### Problem statement
Reproduce the records below exactly as shown.

[Plain-text document sources]
=== Begin Enclosure ===

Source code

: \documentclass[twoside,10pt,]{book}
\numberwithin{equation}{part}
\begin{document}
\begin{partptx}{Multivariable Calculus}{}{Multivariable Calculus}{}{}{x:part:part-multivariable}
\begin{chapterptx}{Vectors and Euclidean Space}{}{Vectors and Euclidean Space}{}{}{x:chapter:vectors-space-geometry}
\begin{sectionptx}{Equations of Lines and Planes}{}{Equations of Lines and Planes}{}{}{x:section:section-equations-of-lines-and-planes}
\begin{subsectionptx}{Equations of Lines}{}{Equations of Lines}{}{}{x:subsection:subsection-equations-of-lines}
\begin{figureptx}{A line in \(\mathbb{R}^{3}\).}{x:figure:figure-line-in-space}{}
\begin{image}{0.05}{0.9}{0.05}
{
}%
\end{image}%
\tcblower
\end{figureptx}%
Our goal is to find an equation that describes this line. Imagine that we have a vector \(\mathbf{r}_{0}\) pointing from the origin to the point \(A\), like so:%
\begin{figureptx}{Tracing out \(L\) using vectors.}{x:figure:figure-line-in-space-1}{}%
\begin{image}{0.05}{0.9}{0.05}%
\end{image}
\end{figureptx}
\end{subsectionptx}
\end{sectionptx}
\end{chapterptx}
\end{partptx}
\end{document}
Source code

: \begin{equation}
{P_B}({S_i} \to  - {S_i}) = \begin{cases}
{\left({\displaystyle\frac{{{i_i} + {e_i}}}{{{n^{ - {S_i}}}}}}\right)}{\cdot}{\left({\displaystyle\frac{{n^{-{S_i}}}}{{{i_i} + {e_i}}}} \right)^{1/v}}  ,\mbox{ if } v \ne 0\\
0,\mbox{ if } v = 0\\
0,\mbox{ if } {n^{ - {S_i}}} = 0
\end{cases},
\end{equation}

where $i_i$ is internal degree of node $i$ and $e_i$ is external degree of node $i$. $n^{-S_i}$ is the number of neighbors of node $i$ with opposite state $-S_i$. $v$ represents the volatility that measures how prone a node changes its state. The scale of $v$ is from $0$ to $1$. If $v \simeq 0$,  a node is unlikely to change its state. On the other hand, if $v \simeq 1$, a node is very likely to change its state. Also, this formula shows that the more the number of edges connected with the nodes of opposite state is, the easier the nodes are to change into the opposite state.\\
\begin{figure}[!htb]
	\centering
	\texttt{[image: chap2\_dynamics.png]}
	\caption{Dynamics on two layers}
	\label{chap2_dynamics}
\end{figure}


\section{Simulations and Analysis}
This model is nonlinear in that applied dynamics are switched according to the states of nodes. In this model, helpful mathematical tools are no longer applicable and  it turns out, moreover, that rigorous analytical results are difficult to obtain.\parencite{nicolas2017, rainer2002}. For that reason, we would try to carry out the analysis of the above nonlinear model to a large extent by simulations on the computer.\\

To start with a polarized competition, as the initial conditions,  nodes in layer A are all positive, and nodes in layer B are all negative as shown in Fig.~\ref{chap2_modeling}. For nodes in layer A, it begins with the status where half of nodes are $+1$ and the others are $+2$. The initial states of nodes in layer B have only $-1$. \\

=== End Enclosure ===

### Exercise solution
Source code

: \documentclass[twoside,10pt,]{book}
\numberwithin{equation}{part}
\begin{document}
\begin{partptx}{Multivariable Calculus}{}{Multivariable Calculus}{}{}{x:part:part-multivariable}
\begin{chapterptx}{Vectors and Euclidean Space}{}{Vectors and Euclidean Space}{}{}{x:chapter:vectors-space-geometry}
\begin{sectionptx}{Equations of Lines and Planes}{}{Equations of Lines and Planes}{}{}{x:section:section-equations-of-lines-and-planes}
\begin{subsectionptx}{Equations of Lines}{}{Equations of Lines}{}{}{x:subsection:subsection-equations-of-lines}
\begin{figureptx}{A line in \(\mathbb{R}^{3}\).}{x:figure:figure-line-in-space}{}
\begin{image}{0.05}{0.9}{0.05}
{
}%
\end{image}%
\tcblower
\end{figureptx}%
Our goal is to find an equation that describes this line. Imagine that we have a vector \(\mathbf{r}_{0}\) pointing from the origin to the point \(A\), like so:%
\begin{figureptx}{Tracing out \(L\) using vectors.}{x:figure:figure-line-in-space-1}{}%
\begin{image}{0.05}{0.9}{0.05}%
\end{image}
\end{figureptx}
\end{subsectionptx}
\end{sectionptx}
\end{chapterptx}
\end{partptx}
\end{document}
Source code

: \begin{equation}
{P_B}({S_i} \to  - {S_i}) = \begin{cases}
{\left({\displaystyle\frac{{{i_i} + {e_i}}}{{{n^{ - {S_i}}}}}}\right)}{\cdot}{\left({\displaystyle\frac{{n^{-{S_i}}}}{{{i_i} + {e_i}}}} \right)^{1/v}}  ,\mbox{ if } v \ne 0\\
0,\mbox{ if } v = 0\\
0,\mbox{ if } {n^{ - {S_i}}} = 0
\end{cases},
\end{equation}

where $i_i$ is internal degree of node $i$ and $e_i$ is external degree of node $i$. $n^{-S_i}$ is the number of neighbors of node $i$ with opposite state $-S_i$. $v$ represents the volatility that measures how prone a node changes its state. The scale of $v$ is from $0$ to $1$. If $v \simeq 0$,  a node is unlikely to change its state. On the other hand, if $v \simeq 1$, a node is very likely to change its state. Also, this formula shows that the more the number of edges connected with the nodes of opposite state is, the easier the nodes are to change into the opposite state.\\
\begin{figure}[!htb]
	\centering
	\texttt{[image: chap2\_dynamics.png]}
	\caption{Dynamics on two layers}
	\label{chap2_dynamics}
\end{figure}


\section{Simulations and Analysis}
This model is nonlinear in that applied dynamics are switched according to the states of nodes. In this model, helpful mathematical tools are no longer applicable and  it turns out, moreover, that rigorous analytical results are difficult to obtain.\parencite{nicolas2017, rainer2002}. For that reason, we would try to carry out the analysis of the above nonlinear model to a large extent by simulations on the computer.\\

To start with a polarized competition, as the initial conditions,  nodes in layer A are all positive, and nodes in layer B are all negative as shown in Fig.~\ref{chap2_modeling}. For nodes in layer A, it begins with the status where half of nodes are $+1$ and the others are $+2$. The initial states of nodes in layer B have only $-1$. \\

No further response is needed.